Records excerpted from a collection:
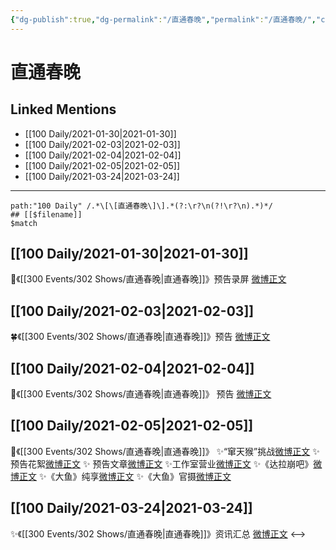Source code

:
 ```yaml
---
{"dg-publish":true,"dg-permalink":"/直通春晚","permalink":"/直通春晚/","created":"2023-04-08T21:57:28.228+08:00","updated":"2023-04-10T16:43:28.506+08:00"}
---
```


# 直通春晚

## Linked Mentions
- [[100 Daily/2021-01-30\|2021-01-30]]
- [[100 Daily/2021-02-03\|2021-02-03]]
- [[100 Daily/2021-02-04\|2021-02-04]]
- [[100 Daily/2021-02-05\|2021-02-05]]
- [[100 Daily/2021-03-24\|2021-03-24]]


---

```expander
path:"100 Daily" /.*\[\[直通春晚\]\].*(?:\r?\n(?!\r?\n).*)*/
## [[$filename]]
$match
```
## [[100 Daily/2021-01-30\|2021-01-30]]
🌟《[[300 Events/302 Shows/直通春晚\|直通春晚]]》预告录屏 [微博正文](https://m.weibo.cn/6466290670/4599212291919237)
## [[100 Daily/2021-02-03\|2021-02-03]]
🍀《[[300 Events/302 Shows/直通春晚\|直通春晚]]》预告 [微博正文](https://weibo.com/6466290670/K0chHF4SA)
## [[100 Daily/2021-02-04\|2021-02-04]]
🌟《[[300 Events/302 Shows/直通春晚\|直通春晚]]》 预告 [微博正文](https://m.weibo.cn/6466290670/4600815404717199)
## [[100 Daily/2021-02-05\|2021-02-05]]
🌟《[[300 Events/302 Shows/直通春晚\|直通春晚]]》
✨“窜天猴”挑战[微博正文](https://m.weibo.cn/6466290670/4601174043139715)
✨ 预告花絮[微博正文](https://m.weibo.cn/6466290670/4601188501166633)
✨ 预告文章[微博正文](https://m.weibo.cn/6466290670/4601225096726852)
✨工作室营业[微博正文](https://m.weibo.cn/6466290670/4601409855293132)
✨《达拉崩吧》[微博正文](https://m.weibo.cn/6466290670/4601334273683704)
✨《大鱼》纯享[微博正文](https://m.weibo.cn/6466290670/4601351289449504)
✨《大鱼》官摄[微博正文](https://m.weibo.cn/6466290670/4601352690611277)
## [[100 Daily/2021-03-24\|2021-03-24]]
✨《[[300 Events/302 Shows/直通春晚\|直通春晚]]》资讯汇总 [微博正文](https://m.weibo.cn/6466290670/4618369867187245)
<-->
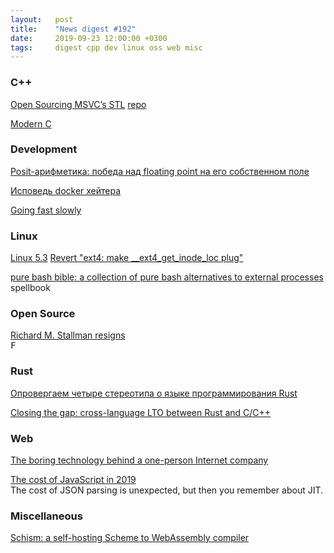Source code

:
 ```yaml
---
layout:   post
title:    "News digest #192"
date:     2019-09-23 12:00:00 +0300
tags:     digest cpp dev linux oss web misc
---
```


<!--
2019-09-16: initial
-->

### C++

[Open Sourcing MSVC’s STL](https://devblogs.microsoft.com/cppblog/open-sourcing-msvcs-stl/)
[repo](https://github.com/microsoft/STL)

[Modern C](http://modernc.gforge.inria.fr)

### Development

[Posit-арифметика: победа над floating point на его собственном поле](https://habr.com/ru/post/465723/)

[Исповедь docker хейтера](https://habr.com/ru/post/467607/)

[Going fast slowly](https://varnish-cache.org/docs/6.2/phk/thatslow.html)

### Linux

[Linux 5.3](https://lkml.org/lkml/2019/9/15/241)
[Revert "ext4: make __ext4_get_inode_loc plug"](https://git.kernel.org/pub/scm/linux/kernel/git/torvalds/linux.git/commit/?h=v5.3&id=72dbcf72156641fde4d8ea401e977341bfd35a05)
<!--/dev/urandom vs /dev/random vs getrandom() is interesting thing.-->

[pure bash bible: a collection of pure bash alternatives to external processes](https://github.com/dylanaraps/pure-bash-bible)
spellbook

### Open Source

[Richard M. Stallman resigns](https://www.fsf.org/news/richard-m-stallman-resigns)<br/>
<kbd>F</kbd>

### Rust

[Опровергаем четыре стереотипа о языке программирования Rust](https://habr.com/ru/post/467901/)

[Closing the gap: cross-language LTO between Rust and C/C++](http://blog.llvm.org/2019/09/closing-gap-cross-language-lto-between.html)

### Web

[The boring technology behind a one-person Internet company](https://broadcast.listennotes.com/the-boring-technology-behind-listen-notes-56697c2e347b)

[The cost of JavaScript in 2019](https://v8.dev/blog/cost-of-javascript-2019)<br/>
The cost of JSON parsing is unexpected, but then you remember about JIT.

### Miscellaneous

[Schism: a self-hosting Scheme to WebAssembly compiler](https://github.com/google/schism)
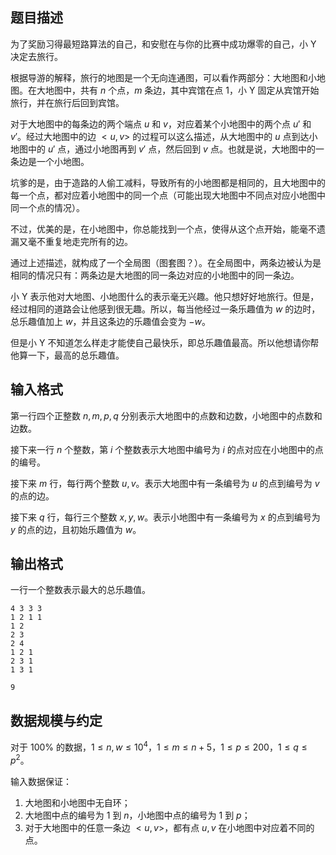## 题目描述

为了奖励习得最短路算法的自己，和安慰在与你的比赛中成功爆零的自己，小 Y 决定去旅行。

根据导游的解释，旅行的地图是一个无向连通图，可以看作两部分：大地图和小地图。在大地图中，共有 $n$ 个点，$m$ 条边，其中宾馆在点 $1$，小 Y 固定从宾馆开始旅行，并在旅行后回到宾馆。

对于大地图中的每条边的两个端点 $u$ 和 $v$，对应着某个小地图中的两个点 $u'$ 和 $v'$。经过大地图中的边 $<u,v>$ 的过程可以这么描述，从大地图中的 $u$ 点到达小地图中的 $u'$ 点，通过小地图再到 $v'$ 点，然后回到 $v$ 点。也就是说，大地图中的一条边是一个小地图。

坑爹的是，由于造路的人偷工减料，导致所有的小地图都是相同的，且大地图中的每一个点，都对应着小地图中的同一个点（可能出现大地图中不同点对应小地图中同一个点的情况）。

不过，优美的是，在小地图中，你总能找到一个点，使得从这个点开始，能毫不遗漏又毫不重复地走完所有的边。

通过上述描述，就构成了一个全局图（图套图？）。在全局图中，两条边被认为是相同的情况只有：两条边是大地图的同一条边对应的小地图中的同一条边。

小 Y 表示他对大地图、小地图什么的表示毫无兴趣。他只想好好地旅行。但是，经过相同的道路会让他感到很无趣。所以，每当他经过一条乐趣值为 $w$ 的边时，总乐趣值加上 $w$，并且这条边的乐趣值会变为 $-w$。

但是小 Y 不知道怎么样走才能使自己最快乐，即总乐趣值最高。所以他想请你帮他算一下，最高的总乐趣值。


## 输入格式

第一行四个正整数 $n,m,p,q$ 分别表示大地图中的点数和边数，小地图中的点数和边数。

接下来一行 $n$ 个整数，第 $i$ 个整数表示大地图中编号为 $i$ 的点对应在小地图中的点的编号。

接下来 $m$ 行，每行两个整数 $u,v$。表示大地图中有一条编号为 $u$ 的点到编号为 $v$ 的点的边。

接下来 $q$ 行，每行三个整数 $x,y,w$。表示小地图中有一条编号为 $x$ 的点到编号为 $y$ 的点的边，且初始乐趣值为 $w$。

## 输出格式

一行一个整数表示最大的总乐趣值。

```input1
4 3 3 3
1 2 1 1
1 2
2 3
2 4
1 2 1
2 3 1
1 3 1
```

```output1
9
```

## 数据规模与约定

对于 $100\%$ 的数据，$1\leq n,w\leq 10^4$，$1\leq m\leq n+5$，$1\leq p\leq 200$，$1\leq q\leq p^2$。

输入数据保证：

1. 大地图和小地图中无自环；
2. 大地图中点的编号为 $1$ 到 $n$，小地图中点的编号为 $1$ 到 $p$；
3. 对于大地图中的任意一条边 $<u,v>$，都有点 $u,v$ 在小地图中对应着不同的点。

**Exercise instructions**
Search the data above for the word "github". Copy each line it is in.

**Exercise output**
[repo](https://github.com/microsoft/STL)
[pure bash bible: a collection of pure bash alternatives to external processes](https://github.com/dylanaraps/pure-bash-bible)
[Schism: a self-hosting Scheme to WebAssembly compiler](https://github.com/google/schism)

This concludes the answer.